If a line of the data below holds the word "patterns", list it.
════════════════════
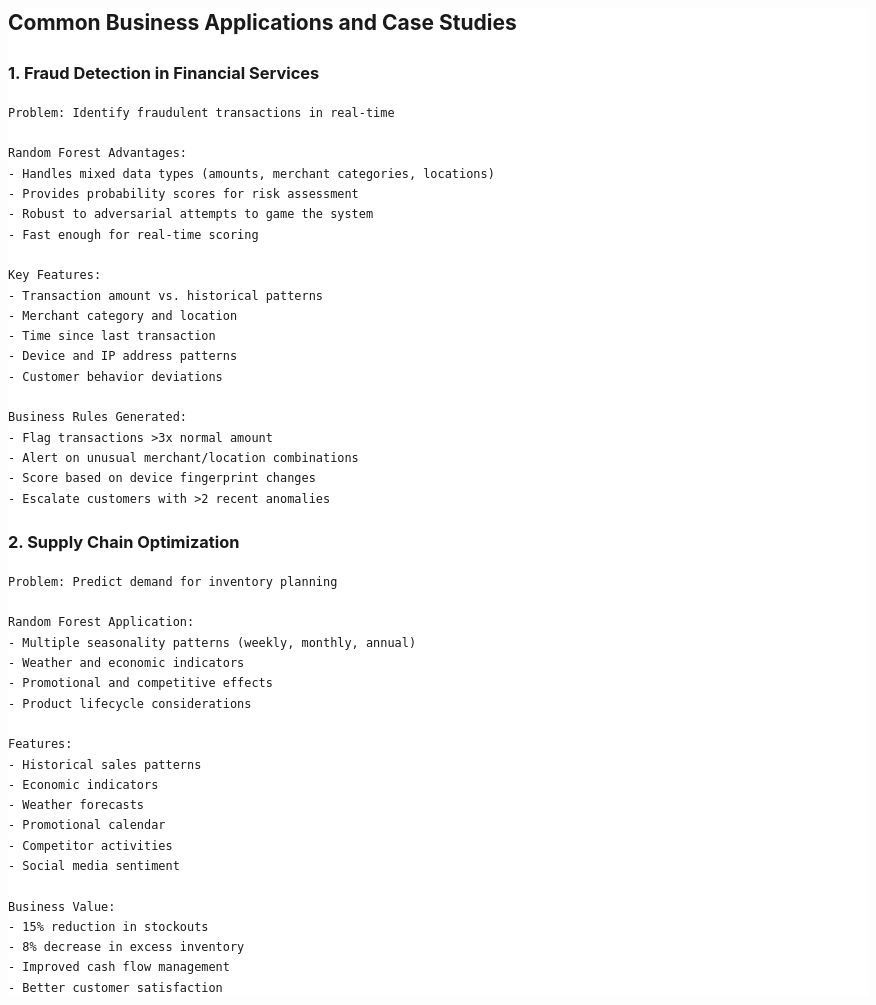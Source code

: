 ## Common Business Applications and Case Studies

### 1. Fraud Detection in Financial Services
```
Problem: Identify fraudulent transactions in real-time

Random Forest Advantages:
- Handles mixed data types (amounts, merchant categories, locations)
- Provides probability scores for risk assessment
- Robust to adversarial attempts to game the system
- Fast enough for real-time scoring

Key Features:
- Transaction amount vs. historical patterns
- Merchant category and location
- Time since last transaction
- Device and IP address patterns
- Customer behavior deviations

Business Rules Generated:
- Flag transactions >3x normal amount
- Alert on unusual merchant/location combinations
- Score based on device fingerprint changes
- Escalate customers with >2 recent anomalies
```

### 2. Supply Chain Optimization
```
Problem: Predict demand for inventory planning

Random Forest Application:
- Multiple seasonality patterns (weekly, monthly, annual)
- Weather and economic indicators
- Promotional and competitive effects
- Product lifecycle considerations

Features:
- Historical sales patterns
- Economic indicators
- Weather forecasts
- Promotional calendar
- Competitor activities
- Social media sentiment

Business Value:
- 15% reduction in stockouts
- 8% decrease in excess inventory
- Improved cash flow management
- Better customer satisfaction
```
════════════════════
**COMPLETED EXERCISE**
- Transaction amount vs. historical patterns
- Device and IP address patterns
- Multiple seasonality patterns (weekly, monthly, annual)
- Historical sales patterns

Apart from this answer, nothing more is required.